An enjoyable reading addressing how positive and negative work environments arise and how they affect people's creative problem solving.

This book is based on a study conducted in a set of 7 companies in 3 different industries in which knowledge workers and professionals working on complex problems collected and reported daily diary entries about their inner work lives, i.e., their perceptions, emotions, and motivations during the work day. Although most questions asked for numerical ratings, the most important question, "Briefly describe one event from today that stands out in your mind.", allowed respondents free rein.

Why inner work life matters?: no matter how brilliant a company's or project's strategy might be the strategy's execution depends on great performance by people inside the organization. Unquestionably, performance improves greatly when workers have positive perceptions, emotions, and motivations about their work and their working environment. The Key Three positive types of events that are part of every workday and that influence inner work life are: (1) progress in meaningful work, (2) catalysts (events that directly help project work), and (3) nourishers (interpersonal events that uplift the people doing the work). Of all of these positive events that influence inner work life, the single most powerful is progress in meaningful work [The Progress Principle]. Hence, the best way to motivate people, day in and day out, is by facilitating progress-even small wins.
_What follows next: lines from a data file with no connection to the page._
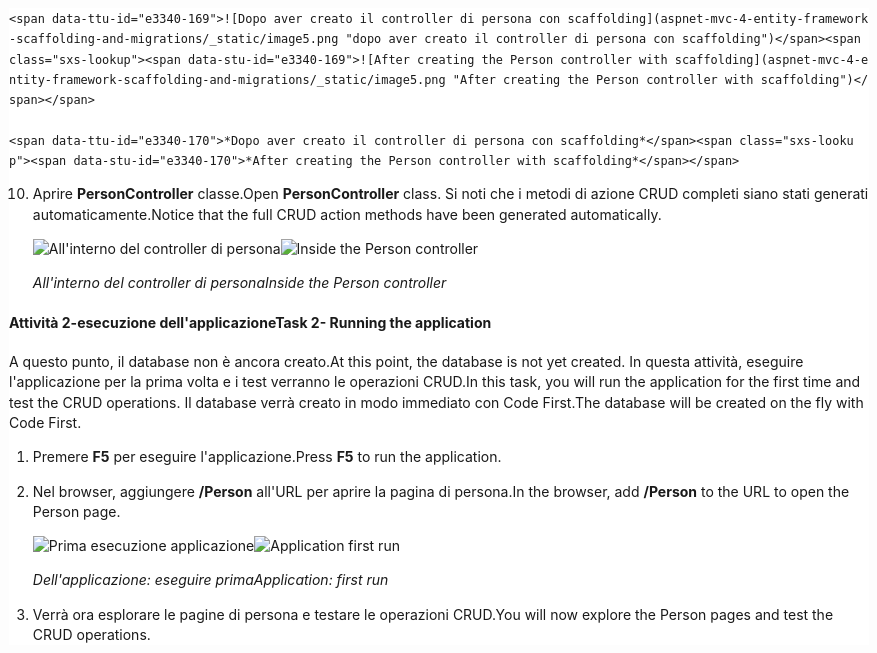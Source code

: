     <span data-ttu-id="e3340-169">![Dopo aver creato il controller di persona con scaffolding](aspnet-mvc-4-entity-framework-scaffolding-and-migrations/_static/image5.png "dopo aver creato il controller di persona con scaffolding")</span><span class="sxs-lookup"><span data-stu-id="e3340-169">![After creating the Person controller with scaffolding](aspnet-mvc-4-entity-framework-scaffolding-and-migrations/_static/image5.png "After creating the Person controller with scaffolding")</span></span>

    <span data-ttu-id="e3340-170">*Dopo aver creato il controller di persona con scaffolding*</span><span class="sxs-lookup"><span data-stu-id="e3340-170">*After creating the Person controller with scaffolding*</span></span>
10. <span data-ttu-id="e3340-171">Aprire **PersonController** classe.</span><span class="sxs-lookup"><span data-stu-id="e3340-171">Open **PersonController** class.</span></span> <span data-ttu-id="e3340-172">Si noti che i metodi di azione CRUD completi siano stati generati automaticamente.</span><span class="sxs-lookup"><span data-stu-id="e3340-172">Notice that the full CRUD action methods have been generated automatically.</span></span>

    <span data-ttu-id="e3340-173">![All'interno del controller di persona](aspnet-mvc-4-entity-framework-scaffolding-and-migrations/_static/image6.png "controller all'interno di persona")</span><span class="sxs-lookup"><span data-stu-id="e3340-173">![Inside the Person controller](aspnet-mvc-4-entity-framework-scaffolding-and-migrations/_static/image6.png "Inside the Person controller")</span></span>

    <span data-ttu-id="e3340-174">*All'interno del controller di persona*</span><span class="sxs-lookup"><span data-stu-id="e3340-174">*Inside the Person controller*</span></span>

<a id="Ex1Task2"></a>

<a id="Task_2-_Running_the_application"></a>
#### <a name="task-2--running-the-application"></a><span data-ttu-id="e3340-175">Attività 2-esecuzione dell'applicazione</span><span class="sxs-lookup"><span data-stu-id="e3340-175">Task 2- Running the application</span></span>

<span data-ttu-id="e3340-176">A questo punto, il database non è ancora creato.</span><span class="sxs-lookup"><span data-stu-id="e3340-176">At this point, the database is not yet created.</span></span> <span data-ttu-id="e3340-177">In questa attività, eseguire l'applicazione per la prima volta e i test verranno le operazioni CRUD.</span><span class="sxs-lookup"><span data-stu-id="e3340-177">In this task, you will run the application for the first time and test the CRUD operations.</span></span> <span data-ttu-id="e3340-178">Il database verrà creato in modo immediato con Code First.</span><span class="sxs-lookup"><span data-stu-id="e3340-178">The database will be created on the fly with Code First.</span></span>

1. <span data-ttu-id="e3340-179">Premere **F5** per eseguire l'applicazione.</span><span class="sxs-lookup"><span data-stu-id="e3340-179">Press **F5** to run the application.</span></span>
2. <span data-ttu-id="e3340-180">Nel browser, aggiungere **/Person** all'URL per aprire la pagina di persona.</span><span class="sxs-lookup"><span data-stu-id="e3340-180">In the browser, add **/Person** to the URL to open the Person page.</span></span>

    <span data-ttu-id="e3340-181">![Prima esecuzione applicazione](aspnet-mvc-4-entity-framework-scaffolding-and-migrations/_static/image7.png "prima esecuzione applicazione")</span><span class="sxs-lookup"><span data-stu-id="e3340-181">![Application first run](aspnet-mvc-4-entity-framework-scaffolding-and-migrations/_static/image7.png "Application first run")</span></span>

    <span data-ttu-id="e3340-182">*Dell'applicazione: eseguire prima*</span><span class="sxs-lookup"><span data-stu-id="e3340-182">*Application: first run*</span></span>
3. <span data-ttu-id="e3340-183">Verrà ora esplorare le pagine di persona e testare le operazioni CRUD.</span><span class="sxs-lookup"><span data-stu-id="e3340-183">You will now explore the Person pages and test the CRUD operations.</span></span>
Conventional management practices for a healthy and productive working environment include hiring the best talent and providing them appropriate incentives, giving stretch assignments to develop talent, using emotional intelligence to connect with each individual, and reviewing performance carefully. Although these conventional practices are important, they miss a fundamental act of good management: managing for progress .

The findings in this book are highly relevant to Agile software processes, due to their strong dependency on, perhaps motivated, individuals; Scrum Masters and Agile Coaches should manage for progress as one of their main responsibilities is to remove roadblocks impeding progress of the development team.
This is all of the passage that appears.